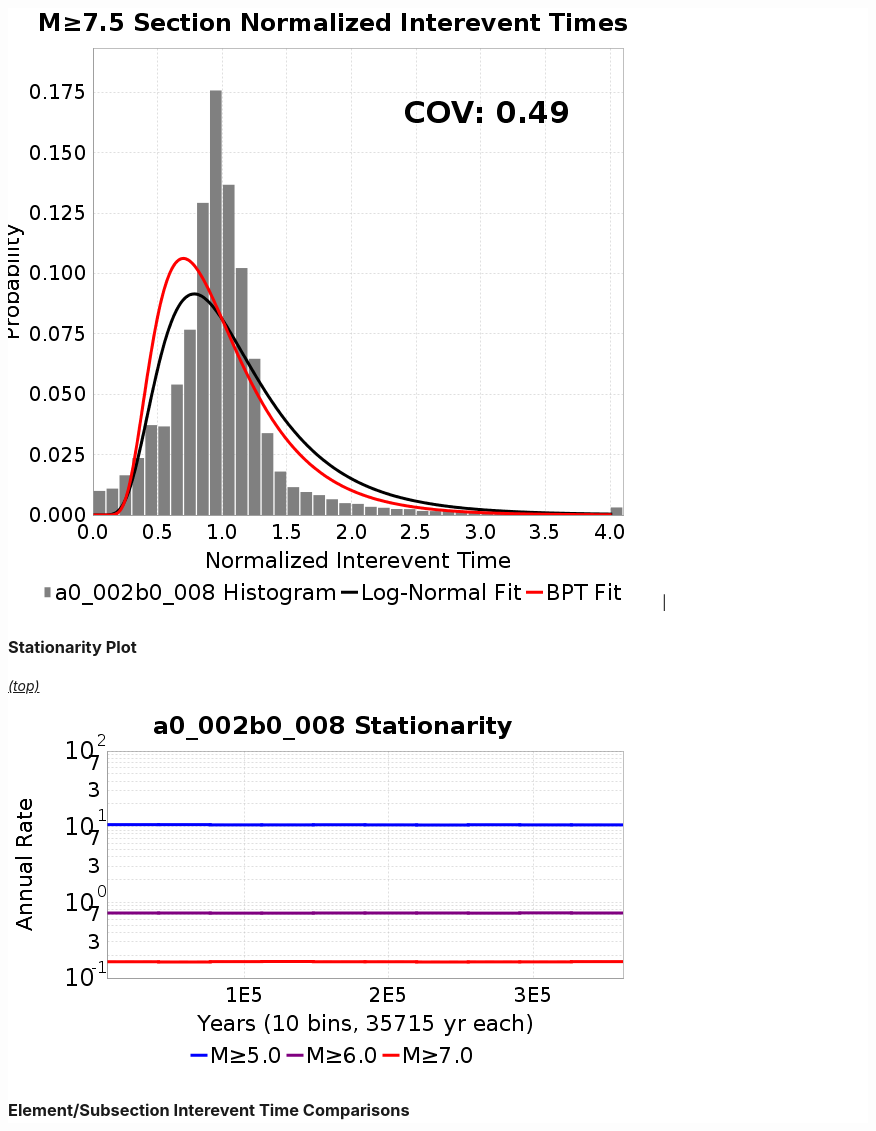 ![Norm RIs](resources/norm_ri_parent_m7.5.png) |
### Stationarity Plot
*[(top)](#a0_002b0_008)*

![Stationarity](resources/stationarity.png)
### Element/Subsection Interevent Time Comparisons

● ● ● ● ● ● ●

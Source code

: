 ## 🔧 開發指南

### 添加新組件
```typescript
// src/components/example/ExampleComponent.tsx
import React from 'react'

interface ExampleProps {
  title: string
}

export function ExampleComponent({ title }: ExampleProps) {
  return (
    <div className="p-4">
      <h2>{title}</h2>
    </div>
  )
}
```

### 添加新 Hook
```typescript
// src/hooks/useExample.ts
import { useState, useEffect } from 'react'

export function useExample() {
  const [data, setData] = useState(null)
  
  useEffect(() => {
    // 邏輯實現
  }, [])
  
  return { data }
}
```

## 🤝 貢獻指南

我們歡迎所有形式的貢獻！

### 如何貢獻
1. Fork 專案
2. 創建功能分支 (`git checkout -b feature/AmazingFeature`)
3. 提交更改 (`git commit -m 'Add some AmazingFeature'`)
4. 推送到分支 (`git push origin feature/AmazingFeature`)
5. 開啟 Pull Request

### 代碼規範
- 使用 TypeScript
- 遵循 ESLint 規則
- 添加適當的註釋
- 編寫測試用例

● ● ● ● ● ● ●

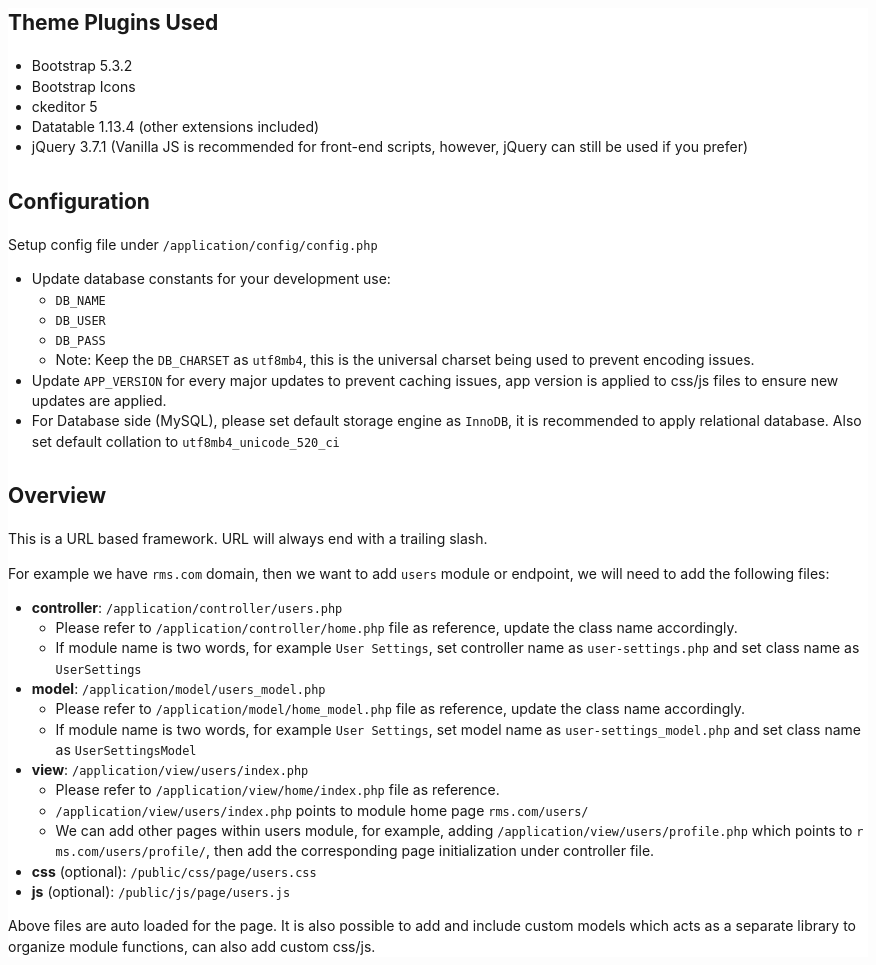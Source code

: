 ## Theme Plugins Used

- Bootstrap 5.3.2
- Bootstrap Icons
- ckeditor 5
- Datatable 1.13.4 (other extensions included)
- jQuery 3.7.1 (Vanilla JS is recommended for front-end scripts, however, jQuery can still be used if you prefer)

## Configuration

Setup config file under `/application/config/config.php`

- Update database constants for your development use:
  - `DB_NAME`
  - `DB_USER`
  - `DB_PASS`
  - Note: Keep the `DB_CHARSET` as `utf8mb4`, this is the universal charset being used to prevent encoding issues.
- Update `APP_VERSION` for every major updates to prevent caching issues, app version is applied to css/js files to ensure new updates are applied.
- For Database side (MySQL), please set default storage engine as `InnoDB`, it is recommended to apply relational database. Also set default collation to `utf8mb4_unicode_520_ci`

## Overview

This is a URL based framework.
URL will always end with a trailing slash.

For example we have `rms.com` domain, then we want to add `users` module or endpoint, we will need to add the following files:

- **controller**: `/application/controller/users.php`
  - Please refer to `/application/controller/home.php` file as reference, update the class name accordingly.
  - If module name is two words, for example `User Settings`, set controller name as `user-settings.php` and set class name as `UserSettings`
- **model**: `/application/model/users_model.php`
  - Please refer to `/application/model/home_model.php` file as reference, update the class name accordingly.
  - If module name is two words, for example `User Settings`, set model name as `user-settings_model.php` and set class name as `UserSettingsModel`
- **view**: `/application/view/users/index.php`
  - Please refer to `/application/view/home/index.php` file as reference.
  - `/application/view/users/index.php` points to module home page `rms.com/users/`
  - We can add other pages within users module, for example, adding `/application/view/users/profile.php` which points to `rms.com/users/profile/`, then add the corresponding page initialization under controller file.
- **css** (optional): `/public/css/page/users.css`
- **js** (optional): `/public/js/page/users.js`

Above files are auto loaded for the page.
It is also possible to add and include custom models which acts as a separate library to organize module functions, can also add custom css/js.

● ● ● ● ● ● ●

THE TASK » Search the material above for lines containing the string "AmazingFeature", then pull them out.

ANSWER TO THE EXERCISE »
2. 創建功能分支 (`git checkout -b feature/AmazingFeature`)
3. 提交更改 (`git commit -m 'Add some AmazingFeature'`)
4. 推送到分支 (`git push origin feature/AmazingFeature`)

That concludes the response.